The exasperated judge, Timothy Fancourt, refused the joint request for a third delay on Tuesday, insisting they had had "ample time" to reach an out-of-court deal.

However, the trial did not get underway, after lawyers for both sides indicated they would take their request to a higher court.

- Cover-up claims -

The lawsuit is one of several that Harry, 40, has brought against UK newspaper publishers, with whom he has long had a fractious relationship.

He has blamed the paparazzi for the 1997 death of his mother, Princess Diana, in a car chase in Paris.

The California-based royal won a phone hacking case against Mirror Group Newspapers (MGN) just over a year ago.

However, the claim against NGN does not encompass the prince's phone hacking allegations, after Fancourt previously ruled he had run out of legal time to pursue that claim.

The only other remaining claimant in the case is Tom Watson, a former deputy leader of the Labour party who now sits in the House of Lords.

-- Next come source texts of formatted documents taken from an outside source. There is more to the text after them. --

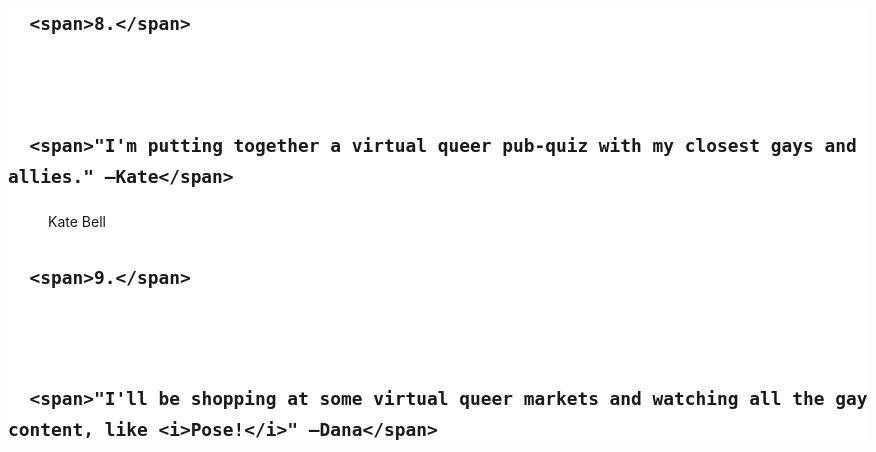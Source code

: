   </h2>

<figure>
</figure></div></div><div>


<div data-module="subbuzz-image">
  
  



  <h2>
    
      <span>8.</span>
    

    
      <span>"I'm putting together a virtual queer pub-quiz with my closest gays and allies." —Kate</span>
    
  </h2>




<figure>
    <div>
  
    

<p><span>
  Kate Bell
</span></p>
  

  
</div>
  

</figure></div></div><div>


<div data-module="subbuzz-image">
  
  



  <h2>
    
      <span>9.</span>
    

    
      <span>"I'll be shopping at some virtual queer markets and watching all the gay content, like <i>Pose!</i>" —Dana</span>
    
  </h2>




<figure>
    
  

</figure></div></div><div>


<div data-module="subbuzz-image">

Both he and Harry claim NGN's private investigators used unlawful newsgathering techniques to generate stories about them, and that company executives deliberately covered up their practices by deleting emails.

Watson also alleges his phone was hacked between 2009 and 2011, when he was investigating Murdoch's tabloids as an MP on a watchdog committee.

NGN denies the allegations, calling the cover-up claim "wrong" and "unsustainable".

Harry, who quit as a working royal in 2020 and settled in the United States with his wife Meghan, is due to give evidence to back up his claims against the tabloids covering a 15-year period from 1996. He was not present Tuesday.

The prince, whose formal title is the Duke of Sussex, became the first senior British royal to give evidence in court in a century when he testified against MGN in 2023.

Fancourt, who also presided over that case, ruled in the prince's favour, concluding that phone hacking had been "widespread and habitual" at MGN titles in the late 1990s and that the duke's phone had been tapped to a "modest extent".

- Legal costs -

Widespread phone hacking allegations against a number of British tabloids emerged in the late 2000s, prompting the launch of a public inquiry into UK press culture.

NGN apologised at the time for unlawful practices at the News of the World and closed it in 2011, while denying similar claims against The Sun and suggestions of a corporate cover-up.

It has since settled cases brought by around 1,300 claimants.

The publisher has paid out around £1 billion ($1.2 billion) including legal costs, according to British media, and had never seen a case go to trial.

That has prompted criticism that England's civil litigation system favours deep-pocketed defendants who leave claimants with little choice but to settle.

Various high-profile figures who made claims against NGN, including Harry's brother and heir-to-the-throne Prince William and actor Hugh Grant, have settled in recent years.

Grant, a long-time critic of Britain's tabloids, revealed last year that he had opted against a trial because it could land him with costs approaching £10 million even if he won.

Under litigation rules, if a claimant refuses a settlement and a judge awards a lower sum after a trial, the claimant must pay both sides' legal costs.

Harry had shown no sign of wanting to settle before Tuesday. The British royal told a New York Times event last month that his goal was "accountability".